**EXERCISE PROMPT:**
Print the data once more, exactly as supplied.

━━━━━━━━━━

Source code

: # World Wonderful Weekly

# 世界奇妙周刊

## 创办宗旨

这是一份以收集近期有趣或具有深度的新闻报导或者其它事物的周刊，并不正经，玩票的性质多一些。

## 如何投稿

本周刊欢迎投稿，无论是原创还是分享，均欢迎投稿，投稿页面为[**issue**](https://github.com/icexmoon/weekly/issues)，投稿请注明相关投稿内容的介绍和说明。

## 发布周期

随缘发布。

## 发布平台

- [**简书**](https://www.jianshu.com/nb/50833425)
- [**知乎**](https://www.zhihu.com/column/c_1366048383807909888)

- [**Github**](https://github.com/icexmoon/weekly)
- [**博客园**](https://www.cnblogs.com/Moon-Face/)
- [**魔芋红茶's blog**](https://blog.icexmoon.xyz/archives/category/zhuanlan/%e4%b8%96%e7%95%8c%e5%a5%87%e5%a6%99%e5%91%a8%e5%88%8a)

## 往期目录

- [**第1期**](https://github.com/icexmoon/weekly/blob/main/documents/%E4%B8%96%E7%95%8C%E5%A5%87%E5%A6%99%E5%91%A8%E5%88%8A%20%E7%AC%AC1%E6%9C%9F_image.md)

━━━━━━━━━━

**RESPONSE TO THE TASK:**
Source code

: # World Wonderful Weekly

# 世界奇妙周刊

## 创办宗旨

这是一份以收集近期有趣或具有深度的新闻报导或者其它事物的周刊，并不正经，玩票的性质多一些。

## 如何投稿

本周刊欢迎投稿，无论是原创还是分享，均欢迎投稿，投稿页面为[**issue**](https://github.com/icexmoon/weekly/issues)，投稿请注明相关投稿内容的介绍和说明。

## 发布周期

随缘发布。

## 发布平台

- [**简书**](https://www.jianshu.com/nb/50833425)
- [**知乎**](https://www.zhihu.com/column/c_1366048383807909888)

- [**Github**](https://github.com/icexmoon/weekly)
- [**博客园**](https://www.cnblogs.com/Moon-Face/)
- [**魔芋红茶's blog**](https://blog.icexmoon.xyz/archives/category/zhuanlan/%e4%b8%96%e7%95%8c%e5%a5%87%e5%a6%99%e5%91%a8%e5%88%8a)

## 往期目录

- [**第1期**](https://github.com/icexmoon/weekly/blob/main/documents/%E4%B8%96%E7%95%8C%E5%A5%87%E5%A6%99%E5%91%A8%E5%88%8A%20%E7%AC%AC1%E6%9C%9F_image.md)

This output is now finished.